Madrid se fue cubriendo de otoño mientras el número de clientas aumentaba. Aún no había recibido flores o bombones, ni de Hillgarth ni de nadie. Ni ganas tenía. Ni tiempo. Porque si algo comenzaba a faltarme en aquellos días era precisamente eso: tiempo. La popularidad de mi nuevo atelier se extendió con rapidez, se corrió la voz de las espectaculares telas que en él tenía. El número de encargos aumentaba por días y empecé a no dar abasto; me vi obligada a retrasar pedidos y a distanciar las pruebas. Trabajaba mucho, muchísimo, más que nunca en mi vida. Me acostaba a las tantas, madrugaba, apenas descansaba; había días que no me quitaba la cinta métrica del cuello hasta el momento de meterme en la cama. En mi pequeña caja de caudales entraba un flujo constante de dinero, pero me interesaba tan poco que ni siquiera me molesté en pararme a contar cuánto tenía. Qué distinto era todo a mi antiguo taller. A la memoria me venían a veces con una pizca de nostalgia los recuerdos de aquellos otros primeros tiempos en Tetuán. Las noches recontando los billetes una y otra vez en mi cuarto de Sidi Mandri, calculando ansiosa cuánto tardaría en poder pagar mi deuda. Candelaria en su regreso a la carrera de las casas de cambio de los hebreos, con un rollo de libras esterlinas guardado entre los pechos. La alegría casi infantil de las dos al repartir el montante: la mitad para ti y la mitad para mí, y que nunca nos falte, mi alma, decía mes a mes la matutera. Parecía que varios siglos me separaban de aquel otro mundo y, sin embargo, sólo habían pasado cuatro años. Cuatro años como cuatro eternidades. Dónde estaba aquella Sira a la que una muchachita mora cortó el pelo con las tijeras de coser en la cocina de la pensión de La Luneta, dónde quedaron las poses que tanto ensayé en el espejo resquebrajado de mi patrona. Se perderían entre los pliegues del tiempo. Ahora me arreglaban la melena en el mejor salón de Madrid y aquellos gestos desenvueltos eran ya más míos que mis propias muelas.

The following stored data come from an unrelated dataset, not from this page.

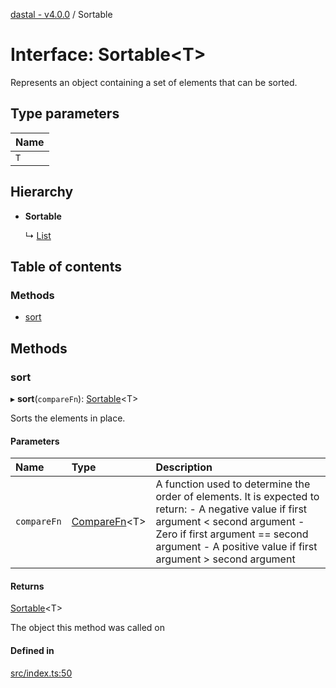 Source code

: [dastal - v4.0.0](../README.md) / Sortable

# Interface: Sortable<T\>

Represents an object containing a set of elements that can be sorted.

## Type parameters

| Name |
| :------ |
| `T` |

## Hierarchy

- **Sortable**

  ↳ [List](list.md)

## Table of contents

### Methods

- [sort](sortable.md#sort)

## Methods

### sort

▸ **sort**(`compareFn`): [Sortable](sortable.md)<T\>

Sorts the elements in place.

#### Parameters

| Name | Type | Description |
| :------ | :------ | :------ |
| `compareFn` | [CompareFn](../README.md#comparefn)<T\> | A function used to determine the order of elements.  It is expected to return: - A negative value if first argument < second argument - Zero if first argument == second argument - A positive value if first argument > second argument |

#### Returns

[Sortable](sortable.md)<T\>

The object this method was called on

#### Defined in

[src/index.ts:50](https://github.com/havelessbemore/dastal/blob/2fe24da/src/index.ts#L50)
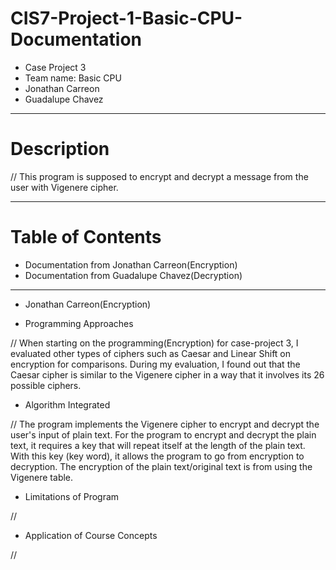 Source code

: # CIS7-Project-1-Basic-CPU-Documentation
- Case Project 3
- Team name: Basic CPU
- Jonathan Carreon
- Guadalupe Chavez

**************************************
# Description
// This program is supposed to encrypt and decrypt a message from the user with Vigenere cipher.

**************************************
# Table of Contents
- Documentation from Jonathan Carreon(Encryption)
- Documentation from Guadalupe Chavez(Decryption)

**************************************

- Jonathan Carreon(Encryption)

- Programming Approaches

// When starting on the programming(Encryption) for case-project 3, I evaluated other types of
   ciphers such as Caesar and Linear Shift on encryption for comparisons. During my evaluation,
   I found out that the Caesar cipher is similar to the Vigenere cipher in a way that it involves
   its 26 possible ciphers.

- Algorithm Integrated

// The program implements the Vigenere cipher to encrypt and decrypt the user's input of plain text.
   For the program to encrypt and decrypt the plain text, it requires a key that will repeat itself
   at the length of the plain text. With this key (key word), it allows the program to go from
   encryption to decryption. The encryption of the plain text/original text is from using the Vigenere 
   table.
   
 - Limitations of Program
 
// 

- Application of Course Concepts

// 
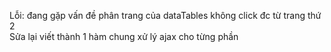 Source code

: Lỗi: đang gặp vấn đề phân trang của dataTables không click đc từ trang thứ 2 </br>
Sửa lại viết thành 1 hàm chung xử lý ajax cho từng phần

Trabajaba mucho y ganaba más dinero de lo que jamás había soñado que podría conseguir con mi propio esfuerzo. Cobraba precios caros y recibía constantemente billetes de cien pesetas con la cara de Cristóbal Colón, de quinientas con el rostro de don Juan de Austria. Ganaba mucho, sí, pero llegó un momento en que no pude dar más de mí y así se lo tuve que hacer saber a Hillgarth a través del patrón de una hombrera. Llovía aquel sábado sobre el Museo del Prado. Mientras contemplaba extasiada las pinturas de Velázquez y Zurbarán, el hombre anodino del guardarropa recibió mi carpeta y, dentro de ella, un sobre con once mensajes que como siempre llegarían sin demora hasta el agregado naval. Diez contenían información convencional abreviada según la manera acordada. «Cena día 14 residencia Walter Bastian calle Serrano, asisten señores Lazar. Señores Bodemueller viajan San Sebastián semana próxima. Esposa Lazar hace comentarios negativos sobre Arthur Dietrich, ayudante su marido. Gloria Fürstenberg y Anka Frier visitan cónsul alemán Sevilla finales octubre. Varios hombres jóvenes llegaron semana pasada de Berlín, alojados Ritz, Friedrich Knappe los recibe y prepara. Marido Frau Hahn no gusta Kütschmann. Himmler llega España 21 octubre, gobierno y alemanes preparan gran recibimiento. Clara Stauffer recoge material para soldados alemanes su casa calle Galileo. Cena club Puerta Hierro fecha no exacta asisten condes Argillo. Häberlein organiza almuerzo su finca Toledo, Serrano Suñer y marquesa Llanzol invitados». El último mensaje, distinto, transmitía algo más personal: «Demasiado trabajo. Sin tiempo para todo. Menos clientas o buscar ayuda. Informe por favor».

A mi puerta llegó a la mañana siguiente un hermoso ramo de gladiolos blancos. Los entregó un mozo con uniforme gris en cuya gorra se leía bordado el nombre de la floristería: Bourguignon. Leí primero la tarjeta. «Siempre dispuesto a cumplir tus deseos». Y un garabato a modo de firma. Reí: jamás habría imaginado al frío Hillgarth escribiendo aquella frase tan ridículamente dulzona. Trasladé el ramo a la cocina y desaté la cinta que mantenía unidas las flores; tras pedir a Martina que se encargara de ponerlas en agua, me encerré en mi habitación. El mensaje saltó con inmediatez de entre una línea discontinua de trazos breves y largos. «Contrate persona entera confianza sin pasado rojo ni implicación política».

Orden recibida. Y tras ella, la incertidumbre.